Nothing could be less romantic than the outward appearance of Mrs. Hemans’s new residence–a tall, staring brick house, almost destitute of trees, and unadorned (far, indeed, from being thus “adorned the most”) by the covering mantle of honeysuckle, jessamine, or any such charitable drapery.[1] Bronwylfa, on the contrary, was a perfect bower of roses, and peeped out like a bird's nest from amidst the foliage in which it was embosomed. The contrast between the two dwellings was thus playfully descanted upon by Mrs Hemans, in her contribution to a set of jeux d’esprit called the Bronwylfa Budget for 1825.–Memoir, p. 87–88.]

 

Bronwylfa,[2] after standing for some time in silent contemplation of Rhyllon, breaks out into the following vehement strain of vituperation.

 

You ugliest of fabrics! you horrible eyesore!
I wish you would vanish, or put on a visor!
In the face of the sun, without covering or rag on,
You stand and outstare me, like any red dragon.
With your great green-eyed windows, in boldness a host,
(The only green things which, indeed, you can boast,)
With your forehead as high, and as bare as the pate
Which an eagle once took for a stone or a slate,[3]
You lift yourself up, o’er the country afar,
As who would say, “Look at me!–here stands great R!”
I plant–I rear forest trees–shrubs great and small,
To wrap myself up in–you peer through them all!
With your lean scraggy neck o’er my poplars you rise;
You watch all my guests with your wide saucer eyes.

(In a paroxysm of rage.)

You monster! I would I could waken some morning,

And find you had taken French leave without warning;
You should never be sought like Aladdin’s famed palace.
You spoil my sweet temper–you make me bear malice:
For it is a hard fate, I will say it and sing,
Which has fix’d me to gaze on so frightful a thing.

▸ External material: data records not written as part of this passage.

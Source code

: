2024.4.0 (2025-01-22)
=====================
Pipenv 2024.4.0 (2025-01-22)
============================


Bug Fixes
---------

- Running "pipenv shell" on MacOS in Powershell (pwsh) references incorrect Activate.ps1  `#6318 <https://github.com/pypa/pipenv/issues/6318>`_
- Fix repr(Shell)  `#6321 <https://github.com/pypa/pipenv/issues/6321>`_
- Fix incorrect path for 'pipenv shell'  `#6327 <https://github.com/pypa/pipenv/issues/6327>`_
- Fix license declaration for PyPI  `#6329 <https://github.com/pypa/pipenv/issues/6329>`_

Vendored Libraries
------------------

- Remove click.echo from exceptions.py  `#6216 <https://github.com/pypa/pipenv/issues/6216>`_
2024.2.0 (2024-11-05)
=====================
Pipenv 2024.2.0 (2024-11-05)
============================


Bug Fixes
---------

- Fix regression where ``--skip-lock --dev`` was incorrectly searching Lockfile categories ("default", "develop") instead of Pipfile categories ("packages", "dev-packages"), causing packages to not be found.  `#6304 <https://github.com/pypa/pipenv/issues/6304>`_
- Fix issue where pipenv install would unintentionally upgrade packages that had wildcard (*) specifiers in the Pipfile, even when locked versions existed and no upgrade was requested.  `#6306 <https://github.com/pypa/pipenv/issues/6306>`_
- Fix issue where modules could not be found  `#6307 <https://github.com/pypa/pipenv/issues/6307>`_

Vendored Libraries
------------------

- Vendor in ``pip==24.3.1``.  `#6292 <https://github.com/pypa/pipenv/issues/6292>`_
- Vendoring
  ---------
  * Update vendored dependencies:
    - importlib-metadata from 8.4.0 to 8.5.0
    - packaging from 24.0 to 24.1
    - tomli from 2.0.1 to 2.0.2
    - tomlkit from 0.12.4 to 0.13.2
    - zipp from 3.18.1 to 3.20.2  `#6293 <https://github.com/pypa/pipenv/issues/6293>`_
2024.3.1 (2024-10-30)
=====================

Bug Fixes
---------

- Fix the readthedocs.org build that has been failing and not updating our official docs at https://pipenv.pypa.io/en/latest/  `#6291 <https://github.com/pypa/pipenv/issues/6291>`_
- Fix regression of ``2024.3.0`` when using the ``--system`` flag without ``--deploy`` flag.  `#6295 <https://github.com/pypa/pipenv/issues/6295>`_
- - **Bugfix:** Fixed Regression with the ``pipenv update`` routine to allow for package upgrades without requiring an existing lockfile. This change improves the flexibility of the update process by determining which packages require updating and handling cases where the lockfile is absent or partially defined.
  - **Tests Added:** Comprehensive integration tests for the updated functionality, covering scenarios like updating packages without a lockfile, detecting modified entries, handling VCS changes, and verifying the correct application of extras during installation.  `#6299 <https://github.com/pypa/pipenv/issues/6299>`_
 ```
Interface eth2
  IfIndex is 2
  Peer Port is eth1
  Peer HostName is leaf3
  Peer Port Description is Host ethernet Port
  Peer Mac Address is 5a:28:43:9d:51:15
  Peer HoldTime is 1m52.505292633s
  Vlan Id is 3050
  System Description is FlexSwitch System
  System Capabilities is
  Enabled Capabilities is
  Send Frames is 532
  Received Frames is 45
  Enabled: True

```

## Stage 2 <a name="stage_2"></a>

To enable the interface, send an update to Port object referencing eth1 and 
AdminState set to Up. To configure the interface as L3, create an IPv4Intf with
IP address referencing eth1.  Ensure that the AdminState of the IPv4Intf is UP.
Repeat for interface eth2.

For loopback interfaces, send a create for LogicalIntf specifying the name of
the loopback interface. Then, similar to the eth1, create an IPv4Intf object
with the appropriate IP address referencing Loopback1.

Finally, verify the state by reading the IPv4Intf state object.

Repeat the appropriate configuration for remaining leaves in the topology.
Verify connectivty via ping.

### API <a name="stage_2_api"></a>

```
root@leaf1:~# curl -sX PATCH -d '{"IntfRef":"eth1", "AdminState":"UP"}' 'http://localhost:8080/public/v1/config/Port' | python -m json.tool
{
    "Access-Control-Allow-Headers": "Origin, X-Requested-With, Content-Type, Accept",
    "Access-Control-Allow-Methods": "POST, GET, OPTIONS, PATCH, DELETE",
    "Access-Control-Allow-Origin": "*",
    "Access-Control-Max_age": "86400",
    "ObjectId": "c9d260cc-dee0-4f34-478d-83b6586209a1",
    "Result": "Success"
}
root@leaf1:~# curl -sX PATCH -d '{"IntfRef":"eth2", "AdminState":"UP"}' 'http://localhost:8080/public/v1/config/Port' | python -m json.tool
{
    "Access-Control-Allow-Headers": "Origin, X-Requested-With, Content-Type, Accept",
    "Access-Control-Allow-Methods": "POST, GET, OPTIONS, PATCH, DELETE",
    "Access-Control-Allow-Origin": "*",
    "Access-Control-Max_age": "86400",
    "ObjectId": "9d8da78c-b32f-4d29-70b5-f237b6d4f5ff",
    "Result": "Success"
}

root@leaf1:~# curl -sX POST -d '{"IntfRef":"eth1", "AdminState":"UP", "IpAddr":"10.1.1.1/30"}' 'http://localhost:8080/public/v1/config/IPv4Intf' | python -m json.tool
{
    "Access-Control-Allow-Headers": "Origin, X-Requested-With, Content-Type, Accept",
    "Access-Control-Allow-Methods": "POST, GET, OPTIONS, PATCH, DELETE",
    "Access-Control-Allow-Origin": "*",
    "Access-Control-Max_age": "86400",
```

Rhyllon–(with dignified equanimity.)

Content thee, Bronwylfa, what means all this rage?

This sudden attack on my quiet old age?
I am no parvenu: you and I, my good brother,
Have stood here this century facing each other;
And I can remember the days that are gone,
When your sides were no better array’d than my own.

Nay, the truth shall be told–since you flout me, restore
The tall scarlet woodbine you took from my door!
Since my baldness is mocked, and I’m forced to explain,
Pray give me my large laurustinus again.

(With a tone of prophetic solemnity.)

Bronwylfa! Bronwylfa! thus insolent grown,

Your pride and your poplars alike must come down!
I look through the future (and far I can see,
As St Asaph and Denbigh will answer for me,)
And in spite of thy scorn, and of all thou hast done,
From my kind heart’s brick bottom, I pity thee, Bron!
The end of thy toiling and planting will be,
That thou wilt want sunshine, and ask it of me.
Thou wilt say, when thou wakest, looking out for the light,
“I suppose it is morning, for Rhyllon looks bright;”
While I–my green eyes with their tears overflow.

(Tenderly.)

Come!–let us be friends, as we were long ago.”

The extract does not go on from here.